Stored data
——
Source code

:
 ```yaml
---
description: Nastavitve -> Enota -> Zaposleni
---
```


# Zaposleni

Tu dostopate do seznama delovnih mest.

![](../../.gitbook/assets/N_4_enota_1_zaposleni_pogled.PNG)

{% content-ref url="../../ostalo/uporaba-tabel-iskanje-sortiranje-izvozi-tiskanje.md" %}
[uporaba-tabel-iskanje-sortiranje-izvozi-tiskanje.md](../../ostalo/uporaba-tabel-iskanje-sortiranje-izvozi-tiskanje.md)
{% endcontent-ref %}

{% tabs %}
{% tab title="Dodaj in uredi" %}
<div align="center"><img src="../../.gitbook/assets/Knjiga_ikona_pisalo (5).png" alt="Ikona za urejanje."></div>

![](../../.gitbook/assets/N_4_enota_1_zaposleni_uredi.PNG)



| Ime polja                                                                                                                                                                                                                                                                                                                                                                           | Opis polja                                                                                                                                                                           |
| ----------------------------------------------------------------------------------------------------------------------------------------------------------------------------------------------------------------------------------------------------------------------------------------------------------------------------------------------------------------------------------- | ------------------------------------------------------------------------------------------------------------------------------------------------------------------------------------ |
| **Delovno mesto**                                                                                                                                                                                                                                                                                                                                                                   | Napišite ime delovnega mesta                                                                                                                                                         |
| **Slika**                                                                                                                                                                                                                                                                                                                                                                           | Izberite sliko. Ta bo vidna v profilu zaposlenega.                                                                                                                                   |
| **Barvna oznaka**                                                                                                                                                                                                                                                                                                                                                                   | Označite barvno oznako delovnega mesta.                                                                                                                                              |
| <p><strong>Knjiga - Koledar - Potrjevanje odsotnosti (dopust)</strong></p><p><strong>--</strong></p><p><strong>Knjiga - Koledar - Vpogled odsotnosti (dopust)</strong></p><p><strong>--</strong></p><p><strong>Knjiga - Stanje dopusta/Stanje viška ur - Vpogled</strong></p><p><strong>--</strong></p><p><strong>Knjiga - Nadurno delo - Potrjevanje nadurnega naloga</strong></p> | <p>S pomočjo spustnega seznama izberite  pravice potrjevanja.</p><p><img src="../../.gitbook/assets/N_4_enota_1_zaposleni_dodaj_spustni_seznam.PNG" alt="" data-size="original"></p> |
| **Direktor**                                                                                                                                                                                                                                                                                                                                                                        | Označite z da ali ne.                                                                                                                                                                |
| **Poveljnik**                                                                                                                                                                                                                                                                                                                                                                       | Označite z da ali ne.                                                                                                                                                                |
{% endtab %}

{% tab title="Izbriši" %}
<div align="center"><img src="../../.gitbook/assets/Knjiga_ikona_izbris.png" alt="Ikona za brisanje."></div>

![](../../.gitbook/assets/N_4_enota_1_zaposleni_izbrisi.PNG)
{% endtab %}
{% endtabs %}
——
What the exercise asks: Output the data in full, please, exactly as written.

Task output:
Source code

:
 ```yaml
---
description: Nastavitve -> Enota -> Zaposleni
---
```


# Zaposleni

Tu dostopate do seznama delovnih mest.

![](../../.gitbook/assets/N_4_enota_1_zaposleni_pogled.PNG)

{% content-ref url="../../ostalo/uporaba-tabel-iskanje-sortiranje-izvozi-tiskanje.md" %}
[uporaba-tabel-iskanje-sortiranje-izvozi-tiskanje.md](../../ostalo/uporaba-tabel-iskanje-sortiranje-izvozi-tiskanje.md)
{% endcontent-ref %}

{% tabs %}
{% tab title="Dodaj in uredi" %}
<div align="center"><img src="../../.gitbook/assets/Knjiga_ikona_pisalo (5).png" alt="Ikona za urejanje."></div>

![](../../.gitbook/assets/N_4_enota_1_zaposleni_uredi.PNG)



| Ime polja                                                                                                                                                                                                                                                                                                                                                                           | Opis polja                                                                                                                                                                           |
| ----------------------------------------------------------------------------------------------------------------------------------------------------------------------------------------------------------------------------------------------------------------------------------------------------------------------------------------------------------------------------------- | ------------------------------------------------------------------------------------------------------------------------------------------------------------------------------------ |
| **Delovno mesto**                                                                                                                                                                                                                                                                                                                                                                   | Napišite ime delovnega mesta                                                                                                                                                         |
| **Slika**                                                                                                                                                                                                                                                                                                                                                                           | Izberite sliko. Ta bo vidna v profilu zaposlenega.                                                                                                                                   |
| **Barvna oznaka**                                                                                                                                                                                                                                                                                                                                                                   | Označite barvno oznako delovnega mesta.                                                                                                                                              |
| <p><strong>Knjiga - Koledar - Potrjevanje odsotnosti (dopust)</strong></p><p><strong>--</strong></p><p><strong>Knjiga - Koledar - Vpogled odsotnosti (dopust)</strong></p><p><strong>--</strong></p><p><strong>Knjiga - Stanje dopusta/Stanje viška ur - Vpogled</strong></p><p><strong>--</strong></p><p><strong>Knjiga - Nadurno delo - Potrjevanje nadurnega naloga</strong></p> | <p>S pomočjo spustnega seznama izberite  pravice potrjevanja.</p><p><img src="../../.gitbook/assets/N_4_enota_1_zaposleni_dodaj_spustni_seznam.PNG" alt="" data-size="original"></p> |
| **Direktor**                                                                                                                                                                                                                                                                                                                                                                        | Označite z da ali ne.                                                                                                                                                                |
| **Poveljnik**                                                                                                                                                                                                                                                                                                                                                                       | Označite z da ali ne.                                                                                                                                                                |
{% endtab %}

{% tab title="Izbriši" %}
<div align="center"><img src="../../.gitbook/assets/Knjiga_ikona_izbris.png" alt="Ikona za brisanje."></div>

![](../../.gitbook/assets/N_4_enota_1_zaposleni_izbrisi.PNG)
{% endtab %}
{% endtabs %}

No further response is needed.